3) The Tube; i.e. the bane of my existence. Closures/maintenance works every weekend? NO. Do it overnight if you have to; how am I supposed to get to Central London the one time in the week I need to, under an hour?
4) The ignorance. Despite having been told, joked about and reprimanded over the years, people here continue to believe that Hong Kong is a part of Japan and people there don’t know a word of English. The number of times I’ve heard “do you speak Japanese?” and “why is your English so good?” has made my ears bleed and I will punch the next person who dares ask me. Side note: I’ve also received “if you’re from Asia, why are your eyes so big?”. People just never change.
5) I had to learn how to cook. It wasn’t fun and broccoli hates me.
6) WHY IS EVERYTHING SO EXPENSIVE? NO, I DON’T WANT TO PAY 6 POUNDS ON TRAVELLING EVERY SUNDAY, ESPECIALLY WHEN I’M USING YOUR STUPID RAILWAY REPLACEMENT BUSES.

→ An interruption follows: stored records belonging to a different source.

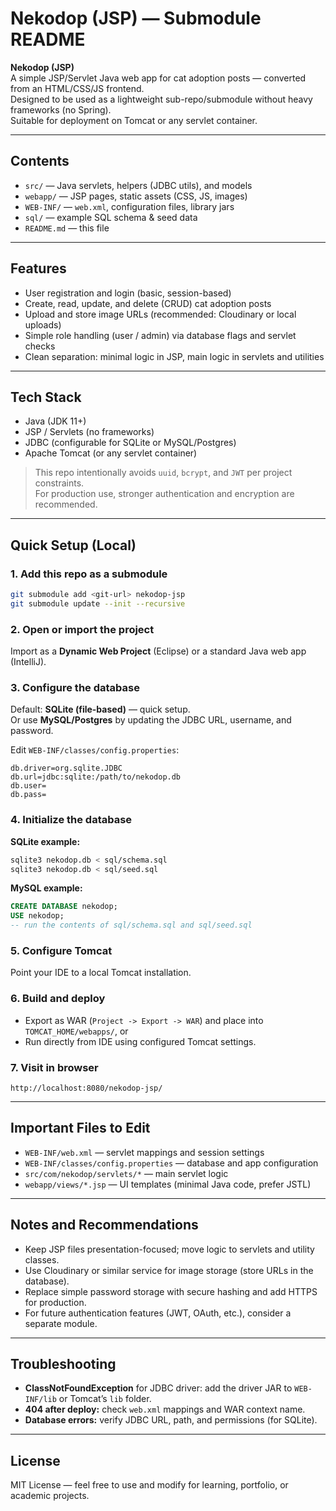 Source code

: # Nekodop (JSP) — Submodule README

**Nekodop (JSP)**  
A simple JSP/Servlet Java web app for cat adoption posts — converted from an HTML/CSS/JS frontend.  
Designed to be used as a lightweight sub-repo/submodule without heavy frameworks (no Spring).  
Suitable for deployment on Tomcat or any servlet container.

---

## Contents
- `src/` — Java servlets, helpers (JDBC utils), and models  
- `webapp/` — JSP pages, static assets (CSS, JS, images)  
- `WEB-INF/` — `web.xml`, configuration files, library jars  
- `sql/` — example SQL schema & seed data  
- `README.md` — this file

---

## Features
- User registration and login (basic, session-based)  
- Create, read, update, and delete (CRUD) cat adoption posts  
- Upload and store image URLs (recommended: Cloudinary or local uploads)  
- Simple role handling (user / admin) via database flags and servlet checks  
- Clean separation: minimal logic in JSP, main logic in servlets and utilities

---

## Tech Stack
- Java (JDK 11+)  
- JSP / Servlets (no frameworks)  
- JDBC (configurable for SQLite or MySQL/Postgres)  
- Apache Tomcat (or any servlet container)

> This repo intentionally avoids `uuid`, `bcrypt`, and `JWT` per project constraints.  
> For production use, stronger authentication and encryption are recommended.

---

## Quick Setup (Local)

### 1. Add this repo as a submodule
```bash
git submodule add <git-url> nekodop-jsp
git submodule update --init --recursive
```

### 2. Open or import the project
Import as a **Dynamic Web Project** (Eclipse) or a standard Java web app (IntelliJ).

### 3. Configure the database
Default: **SQLite (file-based)** — quick setup.  
Or use **MySQL/Postgres** by updating the JDBC URL, username, and password.

Edit `WEB-INF/classes/config.properties`:
```properties
db.driver=org.sqlite.JDBC
db.url=jdbc:sqlite:/path/to/nekodop.db
db.user=
db.pass=
```

### 4. Initialize the database
**SQLite example:**
```bash
sqlite3 nekodop.db < sql/schema.sql
sqlite3 nekodop.db < sql/seed.sql
```

**MySQL example:**
```sql
CREATE DATABASE nekodop;
USE nekodop;
-- run the contents of sql/schema.sql and sql/seed.sql
```

### 5. Configure Tomcat
Point your IDE to a local Tomcat installation.

### 6. Build and deploy
- Export as WAR (`Project -> Export -> WAR`) and place into `TOMCAT_HOME/webapps/`, or  
- Run directly from IDE using configured Tomcat settings.

### 7. Visit in browser
```
http://localhost:8080/nekodop-jsp/
```

---

## Important Files to Edit
- `WEB-INF/web.xml` — servlet mappings and session settings  
- `WEB-INF/classes/config.properties` — database and app configuration  
- `src/com/nekodop/servlets/*` — main servlet logic  
- `webapp/views/*.jsp` — UI templates (minimal Java code, prefer JSTL)

---

## Notes and Recommendations
- Keep JSP files presentation-focused; move logic to servlets and utility classes.  
- Use Cloudinary or similar service for image storage (store URLs in the database).  
- Replace simple password storage with secure hashing and add HTTPS for production.  
- For future authentication features (JWT, OAuth, etc.), consider a separate module.

---

## Troubleshooting
- **ClassNotFoundException** for JDBC driver: add the driver JAR to `WEB-INF/lib` or Tomcat’s `lib` folder.  
- **404 after deploy:** check `web.xml` mappings and WAR context name.  
- **Database errors:** verify JDBC URL, path, and permissions (for SQLite).

---

## License
MIT License — feel free to use and modify for learning, portfolio, or academic projects.
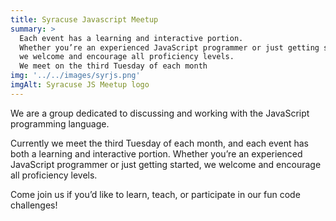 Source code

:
 ```yaml
---
title: Syracuse Javascript Meetup
summary: >
  Each event has a learning and interactive portion.
  Whether you’re an experienced JavaScript programmer or just getting started,
  we welcome and encourage all proficiency levels.
  We meet on the third Tuesday of each month
img: '../../images/syrjs.png'
imgAlt: Syracuse JS Meetup logo
---
```


We are a group dedicated to discussing and working with the JavaScript programming language.

Currently we meet the third Tuesday of each month, and each event has both a learning and
interactive portion. Whether you’re an experienced JavaScript programmer or just getting started,
we welcome and encourage all proficiency levels.

Come join us if you’d like to learn, teach, or participate in our fun code challenges!
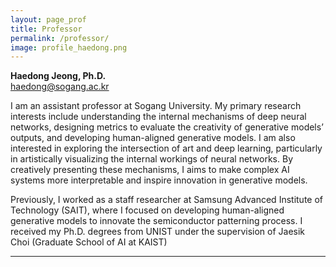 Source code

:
 ```yaml
---
layout: page_prof
title: Professor
permalink: /professor/
image: profile_haedong.png
---
```


**Haedong Jeong, Ph.D.**
<br>haedong@sogang.ac.kr

I am an assistant professor at Sogang University.
My primary research interests include understanding the internal mechanisms of deep neural networks, designing metrics to evaluate the creativity of generative models’ outputs, and developing human-aligned generative models.
I am also interested in exploring the intersection of art and deep learning, particularly in artistically visualizing the internal workings of neural networks. By creatively presenting these mechanisms, I aims to make complex AI systems more interpretable and inspire innovation in generative models.

Previously, I worked as a staff researcher at Samsung Advanced Institute of Technology (SAIT), where I focused on developing human-aligned generative models to innovate the semiconductor patterning process.
I received my Ph.D. degrees from UNIST under the supervision of Jaesik Choi (Graduate School of AI at KAIST)


***
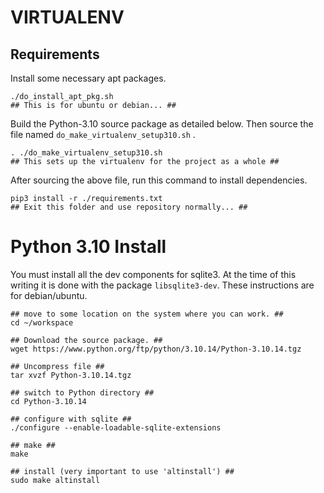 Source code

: # VIRTUALENV

## Requirements 

Install some necessary apt packages.
```
./do_install_apt_pkg.sh
## This is for ubuntu or debian... ##
```

Build the Python-3.10 source package as detailed below. Then source the file named `do_make_virtualenv_setup310.sh` .

```
. ./do_make_virtualenv_setup310.sh 
## This sets up the virtualenv for the project as a whole ##
```

After sourcing the above file, run this command to install dependencies.

```
pip3 install -r ./requirements.txt 
## Exit this folder and use repository normally... ##
```

# Python 3.10 Install 

You must install all the dev components for sqlite3. At the time of this writing it is done with the package `libsqlite3-dev`. These instructions are for debian/ubuntu.

```
## move to some location on the system where you can work. ##
cd ~/workspace

## Download the source package. ##
wget https://www.python.org/ftp/python/3.10.14/Python-3.10.14.tgz

## Uncompress file ##
tar xvzf Python-3.10.14.tgz

## switch to Python directory ##
cd Python-3.10.14 

## configure with sqlite ##
./configure --enable-loadable-sqlite-extensions 

## make ##
make 

## install (very important to use 'altinstall') ##
sudo make altinstall
```
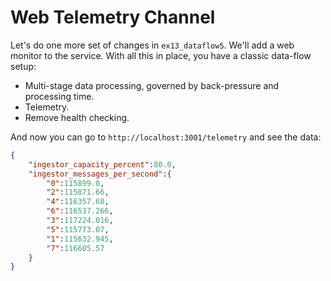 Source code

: # Web Telemetry Channel

Let's do one more set of changes in `ex13_dataflow5`. We'll add a web monitor to the service. With all this in place, you have a classic data-flow setup:

* Multi-stage data processing, governed by back-pressure and processing time.
* Telemetry.
* Remove health checking.

And now you can go to `http://localhost:3001/telemetry` and see the data:

```json
{
    "ingestor_capacity_percent":80.0,
    "ingestor_messages_per_second":{
        "0":115899.0,
        "2":115871.66,
        "4":116357.68,
        "6":116537.266,
        "3":117224.016,
        "5":115773.07,
        "1":115632.945,
        "7":116605.57
    }
}
```
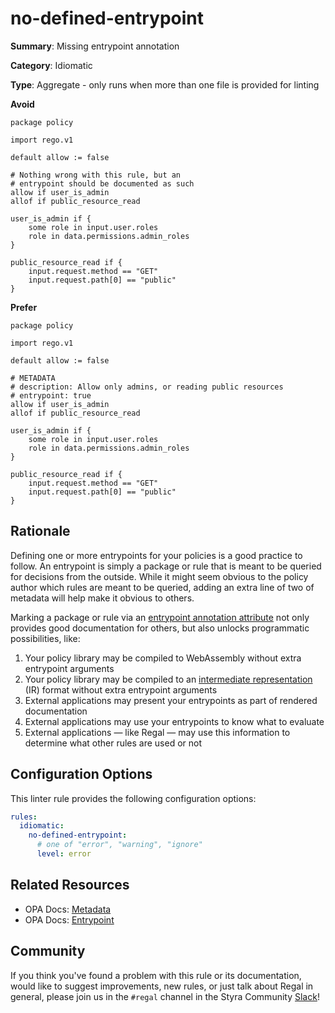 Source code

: # no-defined-entrypoint

**Summary**: Missing entrypoint annotation

**Category**: Idiomatic

**Type**: Aggregate - only runs when more than one file is provided for linting

**Avoid**
```rego
package policy

import rego.v1

default allow := false

# Nothing wrong with this rule, but an
# entrypoint should be documented as such
allow if user_is_admin
allof if public_resource_read

user_is_admin if {
    some role in input.user.roles
    role in data.permissions.admin_roles
}

public_resource_read if {
    input.request.method == "GET"
    input.request.path[0] == "public"
}
```

**Prefer**
```rego
package policy

import rego.v1

default allow := false

# METADATA
# description: Allow only admins, or reading public resources
# entrypoint: true
allow if user_is_admin
allof if public_resource_read

user_is_admin if {
    some role in input.user.roles
    role in data.permissions.admin_roles
}

public_resource_read if {
    input.request.method == "GET"
    input.request.path[0] == "public"
}
```

## Rationale

Defining one or more entrypoints for your policies is a good practice to follow. An entrypoint is simply a package or
rule that is meant to be queried for decisions from the outside. While it might seem obvious to the policy author which
rules are meant to be queried, adding an extra line of two of metadata will help make it obvious to others.

Marking a package or rule via an
[entrypoint annotation attribute](https://www.openpolicyagent.org/docs/latest/policy-language/#entrypoint) not only
provides good documentation for others, but also unlocks programmatic possibilities, like:

1. Your policy library may be compiled to WebAssembly without extra entrypoint arguments
1. Your policy library may be compiled to an
   [intermediate representation](https://blog.openpolicyagent.org/i-have-a-plan-exploring-the-opa-intermediate-representation-ir-format-7319cd94b37d)
   (IR) format without extra entrypoint arguments
1. External applications may present your entrypoints as part of rendered documentation
1. External applications may use your entrypoints to know what to evaluate
1. External applications — like Regal — may use this information to determine what other rules are used or not

## Configuration Options

This linter rule provides the following configuration options:

```yaml
rules:
  idiomatic:
    no-defined-entrypoint:
      # one of "error", "warning", "ignore"
      level: error
```

## Related Resources

- OPA Docs: [Metadata](https://www.openpolicyagent.org/docs/latest/policy-language/#metadata)
- OPA Docs: [Entrypoint](https://www.openpolicyagent.org/docs/latest/policy-language/#entrypoint)

## Community

If you think you've found a problem with this rule or its documentation, would like to suggest improvements, new rules,
or just talk about Regal in general, please join us in the `#regal` channel in the Styra Community
[Slack](https://communityinviter.com/apps/styracommunity/signup)!
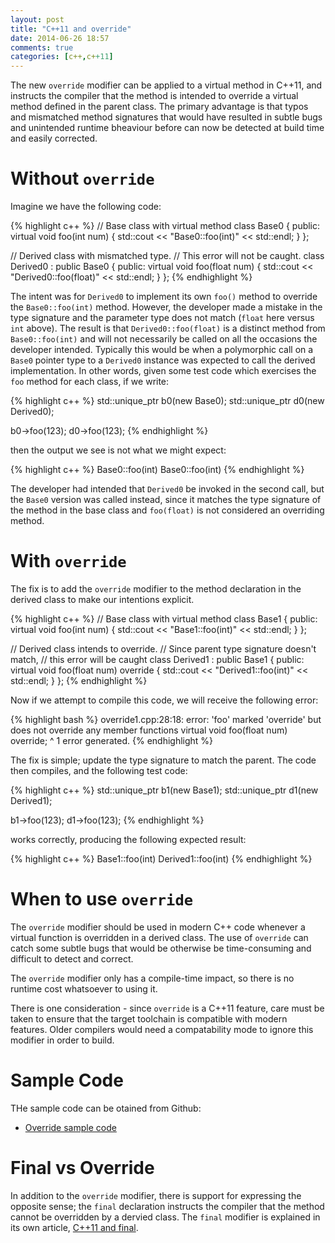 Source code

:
 ```yaml
---
layout: post
title: "C++11 and override"
date: 2014-06-26 18:57
comments: true
categories: [c++,c++11]
---
```


The new `override` modifier can be applied to a virtual method in C++11, and
instructs the compiler that the method is intended to override a virtual
method defined in the parent class.  The primary advantage is that typos and
mismatched method signatures that would have resulted in subtle bugs and
unintended runtime bheaviour before can now be detected at build time and
easily corrected.

<!--more-->

# Without `override`

Imagine we have the following code:

{% highlight c++ %}
// Base class with virtual method
class Base0
{
public:
    virtual void foo(int num)
    {
        std::cout << "Base0::foo(int)" << std::endl;
    }
};

// Derived class with mismatched type.
// This error will not be caught.
class Derived0 : public Base0
{
public:
    virtual void foo(float num)
    {
        std::cout << "Derived0::foo(float)" << std::endl;
    }
};
{% endhighlight %}

The intent was for `Derived0` to implement its own `foo()` method to
override the `Base0::foo(int)` method.  However, the developer made a
mistake in the type signature and the parameter type does not match (`float`
here versus `int` above).  The result is that `Derived0::foo(float)` is a
distinct method from `Base0::foo(int)` and will not necessarily be called on
all the occasions the developer intended.  Typically this would be when a
polymorphic call on a `Base0` pointer type to a `Derived0` instance was
expected to call the derived implementation.  In other words, given some
test code which exercises the `foo` method for each class, if we write:

{% highlight c++ %}
std::unique_ptr<Base0>   b0(new Base0);
std::unique_ptr<Base0>   d0(new Derived0);

b0->foo(123);
d0->foo(123);
{% endhighlight %}

then the output we see is not what we might expect:

{% highlight c++ %}
Base0::foo(int)
Base0::foo(int)
{% endhighlight %}

The developer had intended that `Derived0` be invoked in the second call,
but the `Base0` version was called instead, since it matches the type
signature of the method in the base class and `foo(float)` is not considered
an overriding method.

# With `override`

The fix is to add the `override` modifier to the method declaration in the
derived class to make our intentions explicit.

{% highlight c++ %}
// Base class with virtual method
class Base1
{
public:
    virtual void foo(int num)
    {
        std::cout << "Base1::foo(int)" << std::endl;
    }
};

// Derived class intends to override.
// Since parent type signature doesn't match,
// this error will be caught
class Derived1 : public Base1
{
public:
    virtual void foo(float num) override
    {
        std::cout << "Derived1::foo(int)" << std::endl;
    }
};
{% endhighlight %}

Now if we attempt to compile this code, we will receive the following error:

{% highlight bash %}
override1.cpp:28:18: error: 'foo' marked 'override' but does not override any member functions
    virtual void foo(float num) override;
                 ^
1 error generated.
{% endhighlight %}

The fix is simple; update the type signature to match the parent.  The code
then compiles, and the following test code:

{% highlight c++ %}
std::unique_ptr<Base1>   b1(new Base1);
std::unique_ptr<Base1>   d1(new Derived1);

b1->foo(123);
d1->foo(123);
{% endhighlight %}

works correctly, producing the following expected result:

{% highlight c++ %}
Base1::foo(int)
Derived1::foo(int)
{% endhighlight %}

# When to use `override`

The `override` modifier should be used in modern C++ code whenever a virtual
function is overridden in a derived class.  The use of `override` can catch
some subtle bugs that would be otherwise be time-consuming and difficult to
detect and correct.

The `override` modifier only has a compile-time impact, so there is no
runtime cost whatsoever to using it.

There is one consideration - since `override` is a C++11 feature, care must
be taken to ensure that the target toolchain is compatible with modern
features.  Older compilers would need a compatability mode to ignore this
modifier in order to build.

# Sample Code

THe sample code can be otained from Github:

- [Override sample code](https://github.com/gavinb/cplusplus11/blob/master/override/override1.cpp)

# Final vs Override

In addition to the `override` modifier, there is support for expressing the
opposite sense; the `final` declaration instructs the compiler that the
method cannot be overridden by a dervied class.  The `final` modifier is
explained in its own article, [C++11 and final](/2014/06/c-plus-plus-11-and-final.html).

Having said that, I’ll give London one thing: the food here is SO MUCH BETTER. It’s no surprise I’ve put on weight in the one month that I’ve been here. Knowing the fate of my own cooking, I can’t possibly be rambling on about that, but eggless waffles, crèpes and pancakes? GIMME MORE.
Also, it’s a pretty place. It doesn’t have HK’s unbeatable skyline, but it’s got Tower Bridge which almost makes up for it.
Unless I choose to ignore the differences between here and back home, I’m never going to make the most of the place I chose to spend a year in. Until then, I’m back to finding ways to cook my broccoli.